Nach seinem großen,
sprachgewaltigen Italienpanorama Der aufrechte
Mann, das ein ganz anderes Italien zeigt, als wir es kennen, kehrt Davide
Longo nun wieder in seine engere Heimat, in die piemontesischen Berge, zurück.
Sein neuer bei Rowohlt erschienene Roman Der
Fall Bramard schließt an seinen Roman Der
Steingänger an, der Davide Longo in Deutschland bekannt gemacht hat und in
dem es auch, wie im Fall Bramard um
einen außergewöhnlichen Kriminalfall im Piemont ging.
Corso Bramard lebt in
einem Dorf am schönsten Wanderweg der Alpen, der GTA, Grande Traversata delle
Alpi. Doch unaufgeklärte Verbrechen lasten auf den Bewohnern.
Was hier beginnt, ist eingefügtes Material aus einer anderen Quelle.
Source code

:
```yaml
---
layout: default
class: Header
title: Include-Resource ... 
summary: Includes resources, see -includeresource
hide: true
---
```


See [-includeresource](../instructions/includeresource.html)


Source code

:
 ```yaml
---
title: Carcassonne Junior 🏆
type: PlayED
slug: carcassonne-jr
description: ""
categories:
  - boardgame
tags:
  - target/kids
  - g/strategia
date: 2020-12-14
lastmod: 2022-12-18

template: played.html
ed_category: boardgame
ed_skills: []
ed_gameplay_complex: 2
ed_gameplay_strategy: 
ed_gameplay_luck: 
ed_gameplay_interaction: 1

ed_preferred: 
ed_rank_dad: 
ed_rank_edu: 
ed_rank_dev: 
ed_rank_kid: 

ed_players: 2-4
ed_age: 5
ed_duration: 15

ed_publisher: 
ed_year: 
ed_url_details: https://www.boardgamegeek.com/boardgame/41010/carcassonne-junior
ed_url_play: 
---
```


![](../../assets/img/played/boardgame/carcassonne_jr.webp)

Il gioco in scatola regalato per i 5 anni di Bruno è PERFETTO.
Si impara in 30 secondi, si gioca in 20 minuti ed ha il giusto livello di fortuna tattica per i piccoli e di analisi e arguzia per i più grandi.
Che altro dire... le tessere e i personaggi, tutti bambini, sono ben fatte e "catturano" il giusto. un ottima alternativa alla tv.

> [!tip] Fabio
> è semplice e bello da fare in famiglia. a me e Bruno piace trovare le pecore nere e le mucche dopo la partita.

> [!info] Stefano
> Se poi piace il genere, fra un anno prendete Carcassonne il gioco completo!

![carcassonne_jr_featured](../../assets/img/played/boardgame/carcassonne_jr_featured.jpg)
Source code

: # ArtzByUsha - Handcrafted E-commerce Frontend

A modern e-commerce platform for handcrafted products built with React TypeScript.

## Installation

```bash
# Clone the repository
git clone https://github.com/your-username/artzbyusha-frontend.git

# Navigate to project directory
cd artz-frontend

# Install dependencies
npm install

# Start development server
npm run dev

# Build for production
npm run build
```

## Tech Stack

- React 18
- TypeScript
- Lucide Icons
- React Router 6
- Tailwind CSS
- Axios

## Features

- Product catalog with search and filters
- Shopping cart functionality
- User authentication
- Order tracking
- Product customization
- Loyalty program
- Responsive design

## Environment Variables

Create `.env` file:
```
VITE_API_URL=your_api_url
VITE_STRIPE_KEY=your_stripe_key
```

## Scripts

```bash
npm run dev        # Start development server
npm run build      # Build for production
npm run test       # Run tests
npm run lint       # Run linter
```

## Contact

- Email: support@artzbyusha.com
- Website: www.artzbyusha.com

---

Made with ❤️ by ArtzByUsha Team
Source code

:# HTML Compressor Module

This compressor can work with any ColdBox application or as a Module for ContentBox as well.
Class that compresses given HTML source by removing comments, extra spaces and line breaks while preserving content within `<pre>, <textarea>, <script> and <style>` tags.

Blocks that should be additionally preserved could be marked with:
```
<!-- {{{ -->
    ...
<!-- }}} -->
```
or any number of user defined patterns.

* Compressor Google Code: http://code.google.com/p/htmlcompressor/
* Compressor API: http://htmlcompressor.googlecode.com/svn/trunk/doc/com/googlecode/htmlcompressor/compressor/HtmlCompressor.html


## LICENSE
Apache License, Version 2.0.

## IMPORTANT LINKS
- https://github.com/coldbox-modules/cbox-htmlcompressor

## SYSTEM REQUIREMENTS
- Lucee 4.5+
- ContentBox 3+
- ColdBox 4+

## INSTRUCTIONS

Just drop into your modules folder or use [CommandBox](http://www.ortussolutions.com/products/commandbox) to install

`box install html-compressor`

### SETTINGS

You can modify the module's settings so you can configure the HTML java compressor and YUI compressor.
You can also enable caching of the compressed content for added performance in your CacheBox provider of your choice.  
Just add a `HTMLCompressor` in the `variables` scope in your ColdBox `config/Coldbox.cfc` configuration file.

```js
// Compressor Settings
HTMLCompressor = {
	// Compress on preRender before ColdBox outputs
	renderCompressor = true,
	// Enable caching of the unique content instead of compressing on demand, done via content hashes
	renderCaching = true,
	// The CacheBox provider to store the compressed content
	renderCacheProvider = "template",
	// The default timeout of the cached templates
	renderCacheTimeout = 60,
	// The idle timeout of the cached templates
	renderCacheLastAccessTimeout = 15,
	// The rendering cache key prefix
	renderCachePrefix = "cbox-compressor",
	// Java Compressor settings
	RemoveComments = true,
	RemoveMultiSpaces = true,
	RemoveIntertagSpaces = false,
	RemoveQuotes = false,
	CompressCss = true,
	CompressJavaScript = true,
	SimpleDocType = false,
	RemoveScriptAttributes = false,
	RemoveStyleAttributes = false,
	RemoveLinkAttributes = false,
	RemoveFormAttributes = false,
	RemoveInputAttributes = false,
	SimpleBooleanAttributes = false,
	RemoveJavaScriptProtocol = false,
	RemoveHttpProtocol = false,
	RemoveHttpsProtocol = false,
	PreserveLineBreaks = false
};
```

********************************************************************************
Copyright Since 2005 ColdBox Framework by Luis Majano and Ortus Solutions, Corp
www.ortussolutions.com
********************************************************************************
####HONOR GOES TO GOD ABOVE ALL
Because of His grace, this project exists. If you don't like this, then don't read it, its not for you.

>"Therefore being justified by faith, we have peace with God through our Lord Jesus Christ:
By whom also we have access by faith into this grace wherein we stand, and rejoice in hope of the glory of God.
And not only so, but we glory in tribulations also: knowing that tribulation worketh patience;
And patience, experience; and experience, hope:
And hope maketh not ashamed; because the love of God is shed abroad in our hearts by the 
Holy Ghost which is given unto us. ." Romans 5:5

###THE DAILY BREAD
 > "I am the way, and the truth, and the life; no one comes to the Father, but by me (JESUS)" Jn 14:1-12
Bramard, ein
schweigsamer charismatischer Kauz, war als Kommissar einem Frauenmörder auf der
Spur. Kurz vor der Aufdeckung jedoch wurde seine eigene Frau zum Opfer, seine
Tochter verschwand. Zwanzig Jahre später meldet sich der Mörder mit einem
anonymen Brief und einem Zitat aus dem Song „Story of Isaac“ von Leonard Cohen
bei ihm wieder. Bramard, der inzwischen Lehrer geworden ist und eine zarte
Liebesbeziehung zu der in der Dorfbar arbeitenden Rumänin Elena unterhält,
nimmt die Herausforderung an. Er begibt sich auf die Suche nach dem Mann, der
sein Leben beinahe zerstörte, setzt die einzelnen Erinnerungen der Talbewohner
an die letzten zwei Jahrzehnte akribisch zusammen, bis es zu einer in jeder
Hinsicht überraschenden Begegnung kommt.
Ein spannungsgeladener
Roman über die Nähe von Schönheit und Verbrechen und über Verletzungen, die man
jahrelang in sich trägt, bis der Moment kommt, sich ihnen zu stellen und sie zu
überwinden. Die Figur des Bramard ist eine
typische Figur des Autoren Davide Longo: ein introvertierter, kurz angebundener
und unprätentiöser Bär, rau und sentimental. Man könnte meinen ein Alter Ego
des Schriftstellers. Longo serviert eine überzeugende Geschichte mit guten
Zutaten und einer präzisen flüssigen Schreibe.
Davide Longo ist neben
Paolo Giordano, Andrea Bajani und Michela Murgia einer der renommiertesten
italienischen Autoren der jüngeren Generation. Die literarische Kraft,
existenzielle Atmosphäre und sprachliche Dichte von Longos Prosa hinterlassen
unauslöschliche Leseeindrücke.
Davide Longo, 1971 in
Carmagnola im Piemont geboren, lebt in Turin, wo er am Literaturinstitut Scuola
Holden unterrichtet. Er schreibt Prosa, Hörspiele und Drehbücher für Kurzfilme.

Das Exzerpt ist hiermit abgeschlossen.